-------- DATA SHOWN --------

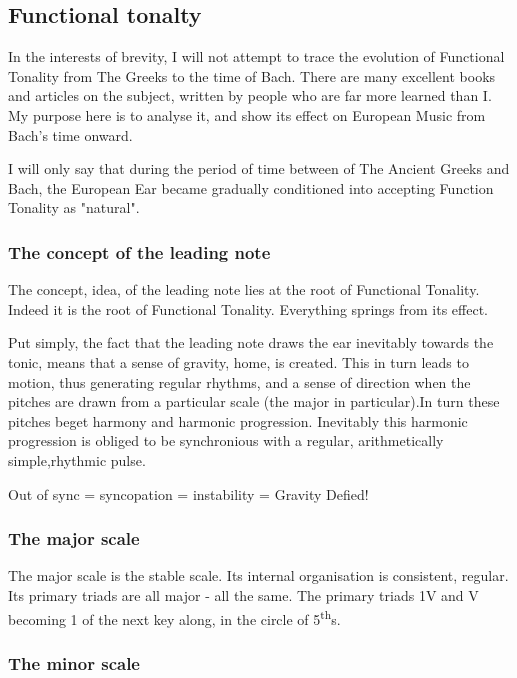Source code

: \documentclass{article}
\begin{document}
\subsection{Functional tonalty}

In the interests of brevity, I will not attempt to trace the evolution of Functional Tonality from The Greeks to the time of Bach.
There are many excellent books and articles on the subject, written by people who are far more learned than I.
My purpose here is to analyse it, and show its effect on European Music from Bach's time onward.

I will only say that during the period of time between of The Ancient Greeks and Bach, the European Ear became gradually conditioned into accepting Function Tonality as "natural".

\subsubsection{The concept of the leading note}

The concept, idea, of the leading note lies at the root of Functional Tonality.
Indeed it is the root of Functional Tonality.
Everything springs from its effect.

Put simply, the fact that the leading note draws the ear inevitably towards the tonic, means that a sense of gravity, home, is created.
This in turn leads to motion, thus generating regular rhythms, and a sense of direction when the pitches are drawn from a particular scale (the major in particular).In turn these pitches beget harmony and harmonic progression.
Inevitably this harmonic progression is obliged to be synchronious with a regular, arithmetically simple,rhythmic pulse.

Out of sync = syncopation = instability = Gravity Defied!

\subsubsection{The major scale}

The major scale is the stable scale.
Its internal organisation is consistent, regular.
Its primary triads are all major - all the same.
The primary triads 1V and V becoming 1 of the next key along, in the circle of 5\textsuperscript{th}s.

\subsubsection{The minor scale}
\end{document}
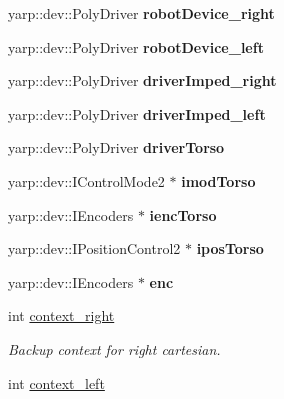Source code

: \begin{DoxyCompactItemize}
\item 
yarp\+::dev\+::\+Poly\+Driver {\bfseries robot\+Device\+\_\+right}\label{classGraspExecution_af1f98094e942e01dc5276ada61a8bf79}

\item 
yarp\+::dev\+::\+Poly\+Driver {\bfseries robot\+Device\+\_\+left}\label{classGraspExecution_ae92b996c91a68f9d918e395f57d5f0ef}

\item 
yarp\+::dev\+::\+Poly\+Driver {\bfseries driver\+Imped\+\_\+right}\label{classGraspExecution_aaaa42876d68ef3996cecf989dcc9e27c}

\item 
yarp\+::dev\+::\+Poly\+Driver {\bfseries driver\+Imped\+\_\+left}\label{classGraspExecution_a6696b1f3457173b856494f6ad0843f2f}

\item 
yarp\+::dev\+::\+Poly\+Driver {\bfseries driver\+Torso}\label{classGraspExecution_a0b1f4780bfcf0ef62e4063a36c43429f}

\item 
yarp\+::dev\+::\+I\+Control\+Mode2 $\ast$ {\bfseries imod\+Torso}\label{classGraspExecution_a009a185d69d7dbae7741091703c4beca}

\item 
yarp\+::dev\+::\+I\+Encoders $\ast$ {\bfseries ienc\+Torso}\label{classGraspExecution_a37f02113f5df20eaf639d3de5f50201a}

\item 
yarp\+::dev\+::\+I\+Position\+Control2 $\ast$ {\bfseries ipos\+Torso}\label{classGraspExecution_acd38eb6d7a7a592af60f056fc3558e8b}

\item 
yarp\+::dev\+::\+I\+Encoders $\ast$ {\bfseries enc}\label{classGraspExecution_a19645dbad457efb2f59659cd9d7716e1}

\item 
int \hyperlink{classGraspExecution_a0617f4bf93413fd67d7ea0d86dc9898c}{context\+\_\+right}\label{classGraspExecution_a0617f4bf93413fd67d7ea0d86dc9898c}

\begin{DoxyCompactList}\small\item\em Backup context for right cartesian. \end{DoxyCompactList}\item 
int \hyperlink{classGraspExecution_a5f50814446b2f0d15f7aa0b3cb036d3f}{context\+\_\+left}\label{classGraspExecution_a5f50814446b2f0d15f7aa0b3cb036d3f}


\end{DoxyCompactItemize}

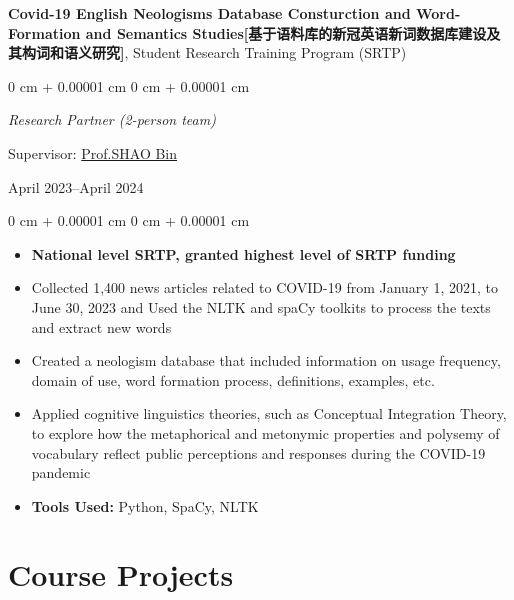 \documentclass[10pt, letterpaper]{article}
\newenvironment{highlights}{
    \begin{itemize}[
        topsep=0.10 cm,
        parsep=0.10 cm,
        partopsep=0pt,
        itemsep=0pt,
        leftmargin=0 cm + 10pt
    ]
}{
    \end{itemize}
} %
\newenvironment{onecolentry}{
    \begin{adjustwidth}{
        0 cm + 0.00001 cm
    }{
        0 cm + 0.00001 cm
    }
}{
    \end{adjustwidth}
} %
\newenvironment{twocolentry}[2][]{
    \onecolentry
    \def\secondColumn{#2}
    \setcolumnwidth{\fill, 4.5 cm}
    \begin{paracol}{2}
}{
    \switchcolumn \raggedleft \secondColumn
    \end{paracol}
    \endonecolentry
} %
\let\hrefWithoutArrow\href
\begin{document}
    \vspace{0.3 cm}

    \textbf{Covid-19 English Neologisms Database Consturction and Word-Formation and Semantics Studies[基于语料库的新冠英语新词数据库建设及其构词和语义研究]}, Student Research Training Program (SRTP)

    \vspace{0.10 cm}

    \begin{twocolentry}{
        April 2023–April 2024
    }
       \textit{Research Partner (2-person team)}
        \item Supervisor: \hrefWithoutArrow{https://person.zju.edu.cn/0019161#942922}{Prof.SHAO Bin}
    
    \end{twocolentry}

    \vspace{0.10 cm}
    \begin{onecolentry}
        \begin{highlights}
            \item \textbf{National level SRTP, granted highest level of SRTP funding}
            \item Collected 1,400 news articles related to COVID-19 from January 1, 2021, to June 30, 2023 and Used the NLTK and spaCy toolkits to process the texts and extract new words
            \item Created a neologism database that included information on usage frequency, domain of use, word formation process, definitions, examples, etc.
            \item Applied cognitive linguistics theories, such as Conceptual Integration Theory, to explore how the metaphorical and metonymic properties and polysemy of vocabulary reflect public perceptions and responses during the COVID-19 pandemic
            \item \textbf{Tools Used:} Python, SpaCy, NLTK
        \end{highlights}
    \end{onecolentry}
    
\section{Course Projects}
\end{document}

--------

◆ **WORK TASK**
All of the data above is to be repeated exactly, with the pictures left out.

◆ **SOLUTION TO THIS PROBLEM**
Source code

: \documentclass{article}
\begin{document}
\subsection{Functional tonalty}

In the interests of brevity, I will not attempt to trace the evolution of Functional Tonality from The Greeks to the time of Bach.
There are many excellent books and articles on the subject, written by people who are far more learned than I.
My purpose here is to analyse it, and show its effect on European Music from Bach's time onward.

I will only say that during the period of time between of The Ancient Greeks and Bach, the European Ear became gradually conditioned into accepting Function Tonality as "natural".

\subsubsection{The concept of the leading note}

The concept, idea, of the leading note lies at the root of Functional Tonality.
Indeed it is the root of Functional Tonality.
Everything springs from its effect.

Put simply, the fact that the leading note draws the ear inevitably towards the tonic, means that a sense of gravity, home, is created.
This in turn leads to motion, thus generating regular rhythms, and a sense of direction when the pitches are drawn from a particular scale (the major in particular).In turn these pitches beget harmony and harmonic progression.
Inevitably this harmonic progression is obliged to be synchronious with a regular, arithmetically simple,rhythmic pulse.

Out of sync = syncopation = instability = Gravity Defied!

\subsubsection{The major scale}

The major scale is the stable scale.
Its internal organisation is consistent, regular.
Its primary triads are all major - all the same.
The primary triads 1V and V becoming 1 of the next key along, in the circle of 5\textsuperscript{th}s.

\subsubsection{The minor scale}
\end{document}
Source code

: \begin{DoxyCompactItemize}
\item 
yarp\+::dev\+::\+Poly\+Driver {\bfseries robot\+Device\+\_\+right}\label{classGraspExecution_af1f98094e942e01dc5276ada61a8bf79}

\item 
yarp\+::dev\+::\+Poly\+Driver {\bfseries robot\+Device\+\_\+left}\label{classGraspExecution_ae92b996c91a68f9d918e395f57d5f0ef}

\item 
yarp\+::dev\+::\+Poly\+Driver {\bfseries driver\+Imped\+\_\+right}\label{classGraspExecution_aaaa42876d68ef3996cecf989dcc9e27c}

\item 
yarp\+::dev\+::\+Poly\+Driver {\bfseries driver\+Imped\+\_\+left}\label{classGraspExecution_a6696b1f3457173b856494f6ad0843f2f}

\item 
yarp\+::dev\+::\+Poly\+Driver {\bfseries driver\+Torso}\label{classGraspExecution_a0b1f4780bfcf0ef62e4063a36c43429f}

\item 
yarp\+::dev\+::\+I\+Control\+Mode2 $\ast$ {\bfseries imod\+Torso}\label{classGraspExecution_a009a185d69d7dbae7741091703c4beca}

\item 
yarp\+::dev\+::\+I\+Encoders $\ast$ {\bfseries ienc\+Torso}\label{classGraspExecution_a37f02113f5df20eaf639d3de5f50201a}

\item 
yarp\+::dev\+::\+I\+Position\+Control2 $\ast$ {\bfseries ipos\+Torso}\label{classGraspExecution_acd38eb6d7a7a592af60f056fc3558e8b}

\item 
yarp\+::dev\+::\+I\+Encoders $\ast$ {\bfseries enc}\label{classGraspExecution_a19645dbad457efb2f59659cd9d7716e1}

\item 
int \hyperlink{classGraspExecution_a0617f4bf93413fd67d7ea0d86dc9898c}{context\+\_\+right}\label{classGraspExecution_a0617f4bf93413fd67d7ea0d86dc9898c}

\begin{DoxyCompactList}\small\item\em Backup context for right cartesian. \end{DoxyCompactList}\item 
int \hyperlink{classGraspExecution_a5f50814446b2f0d15f7aa0b3cb036d3f}{context\+\_\+left}\label{classGraspExecution_a5f50814446b2f0d15f7aa0b3cb036d3f}


\end{DoxyCompactItemize}

 \documentclass[10pt, letterpaper]{article}
\newenvironment{highlights}{
    \begin{itemize}[
        topsep=0.10 cm,
        parsep=0.10 cm,
        partopsep=0pt,
        itemsep=0pt,
        leftmargin=0 cm + 10pt
    ]
}{
    \end{itemize}
} %
\newenvironment{onecolentry}{
    \begin{adjustwidth}{
        0 cm + 0.00001 cm
    }{
        0 cm + 0.00001 cm
    }
}{
    \end{adjustwidth}
} %
\newenvironment{twocolentry}[2][]{
    \onecolentry
    \def\secondColumn{#2}
    \setcolumnwidth{\fill, 4.5 cm}
    \begin{paracol}{2}
}{
    \switchcolumn \raggedleft \secondColumn
    \end{paracol}
    \endonecolentry
} %
\let\hrefWithoutArrow\href
\begin{document}
    \vspace{0.3 cm}

    \textbf{Covid-19 English Neologisms Database Consturction and Word-Formation and Semantics Studies[基于语料库的新冠英语新词数据库建设及其构词和语义研究]}, Student Research Training Program (SRTP)

    \vspace{0.10 cm}

    \begin{twocolentry}{
        April 2023–April 2024
    }
       \textit{Research Partner (2-person team)}
        \item Supervisor: \hrefWithoutArrow{https://person.zju.edu.cn/0019161#942922}{Prof.SHAO Bin}
    
    \end{twocolentry}

    \vspace{0.10 cm}
    \begin{onecolentry}
        \begin{highlights}
            \item \textbf{National level SRTP, granted highest level of SRTP funding}
            \item Collected 1,400 news articles related to COVID-19 from January 1, 2021, to June 30, 2023 and Used the NLTK and spaCy toolkits to process the texts and extract new words
            \item Created a neologism database that included information on usage frequency, domain of use, word formation process, definitions, examples, etc.
            \item Applied cognitive linguistics theories, such as Conceptual Integration Theory, to explore how the metaphorical and metonymic properties and polysemy of vocabulary reflect public perceptions and responses during the COVID-19 pandemic
            \item \textbf{Tools Used:} Python, SpaCy, NLTK
        \end{highlights}
    \end{onecolentry}
    
\section{Course Projects}
\end{document}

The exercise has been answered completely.